-------- Dataset content

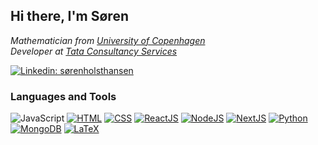 <h2> Hi there, I'm Søren</h2>
<p><em>
  Mathematician from <a href="https://www.ku.dk/english/">University of Copenhagen</a><br>
  Developer at <a href="https://www.tcs.com/">Tata Consultancy Services</a>
</em></p>

[![Linkedin: sørenholsthansen](https://img.shields.io/badge/-Søren_Holst_Hansen-blue?style=for-the-badge&logo=Linkedin&logoColor=white&link=https://www.linkedin.com/in/søren-holst-hansen/)](https://www.linkedin.com/in/søren-holst-hansen/)
<!--
[![GitHub Soren Holst Hansen](https://img.shields.io/github/followers/SorenHolstHansen?label=follow&style=social)](https://github.com/SorenHolstHansen)
-->

<h3>Languages and Tools</h3>

![JavaScript](https://img.shields.io/badge/JavaScript-F7DF1E?style=for-the-badge&logo=JavaScript&logoColor=white&link=https://www.javascript.com/)
[![HTML](https://img.shields.io/badge/HTML-E34F26?style=for-the-badge&logo=HTML5&logoColor=white)]()
[![CSS](https://img.shields.io/badge/CSS-1572B6?style=for-the-badge&logo=CSS3&logoColor=white)]()
[![ReactJS](https://img.shields.io/badge/React-61DAFB?style=for-the-badge&logo=React&logoColor=white)](https://reactjs.org/)
[![NodeJS](https://img.shields.io/badge/Node.js-339933?style=for-the-badge&logo=Node.js&logoColor=white)](https://nodejs.org/en/)
[![NextJS](https://img.shields.io/badge/Next.js-000?style=for-the-badge&logo=Next.js&logoColor=white)](https://nextjs.org/)
[![Python](https://img.shields.io/badge/Python-3776AB?style=for-the-badge&logo=Python&logoColor=white)](https://www.python.org/)
[![MongoDB](https://img.shields.io/badge/MondoDB-47A248?style=for-the-badge&logo=MongoDB&logoColor=white)](https://www.mongodb.com/)
[![LaTeX](https://img.shields.io/badge/LaTeX-008080?style=for-the-badge&logo=LaTeX&logoColor=white)](https://www.latex-project.org/get/)



<!--
**SorenHolstHansen/SorenHolstHansen** is a ✨ _special_ ✨ repository because its `README.md` (this file) appears on your GitHub profile.

Here are some ideas to get you started:

- 🔭 I’m currently working on ...
- 🌱 I’m currently learning ...
- 👯 I’m looking to collaborate on ...
- 🤔 I’m looking for help with ...
- 💬 Ask me about ...
- 📫 How to reach me: ...
- 😄 Pronouns: ...
- ⚡ Fun fact: ...
-->

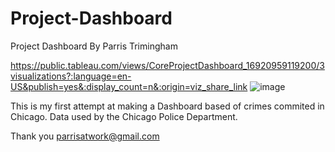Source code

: # Project-Dashboard
Project Dashboard
By Parris Trimingham

https://public.tableau.com/views/CoreProjectDashboard_16920959119200/3visualizations?:language=en-US&publish=yes&:display_count=n&:origin=viz_share_link
![image](https://github.com/parrisatwork/Project-Dashboard/assets/128560277/d0b15c2d-5440-4a5f-a464-4ed9a62c84de)

This is my first attempt at making a Dashboard based of crimes commited in Chicago. Data used by the Chicago Police Department.

Thank you
parrisatwork@gmail.com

----------------

▶ _Task directions_: Filter the data for the string "parrisatwork". Copy each matching line.

▶ _Output for this task_:
![image](https://github.com/parrisatwork/Project-Dashboard/assets/128560277/d0b15c2d-5440-4a5f-a464-4ed9a62c84de)
parrisatwork@gmail.com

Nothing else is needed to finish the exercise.